Alex Petrov commented on CASSANDRA-18932:
-----------------------------------------

While it is probably benefitial to run tests with different column index sizes, 
I think we can rely on Harry for fuzzing perturbations. I have stumbled upon 
this issue while testing new Harry subsystem which allows more targeted tests, 
better API and potentially quicker turnaround, and it has so far caught all 
mentioned problems: RT corruption, data loss, infinite iteration, corruption in 
several different places. While minimal repros are useful for reviewers, and 
should be attached to the patch, they are not likely to be useful for 
regression testing, since the chance we will re-introduce exactly same issue is 
relatively small. We should rely on fuzzing more: it finds issues quickly, 
covers all schemas, and is easy to configure and extend.

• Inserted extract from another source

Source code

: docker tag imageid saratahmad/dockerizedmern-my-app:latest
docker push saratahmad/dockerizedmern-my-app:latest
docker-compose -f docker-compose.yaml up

> Harry-found CorruptSSTableException / RT Closer issue when reading entire 
> partition
> -----------------------------------------------------------------------------------
>
>                 Key: CASSANDRA-18932
>                 URL: https://issues.apache.org/jira/browse/CASSANDRA-18932
>             Project: Cassandra
>          Issue Type: Bug
>          Components: Local/SSTable
>            Reporter: Alex Petrov
>            Assignee: Maxim Muzafarov
>            Priority: Normal
>             Fix For: 5.0-beta, 5.0.x, 5.x
>
>         Attachments: node1_.zip, operation.log.zip, screenshot-1.png
>
>          Time Spent: 10m
>  Remaining Estimate: 0h
>
> While testing some new machinery for Harry, I have encountered a new RT 
> closer / SSTable Corruption issue. I have grounds to believe this was 
> introduced during the last year.
> Issue seems to happen because of intricate interleaving of flushes with 
> writes and deletes.
> {code:java}
> ERROR [ReadStage-2] 2023-10-16 18:47:06,696 JVMStabilityInspector.java:76 - 
> Exception in thread Thread[ReadStage-2,5,SharedPool]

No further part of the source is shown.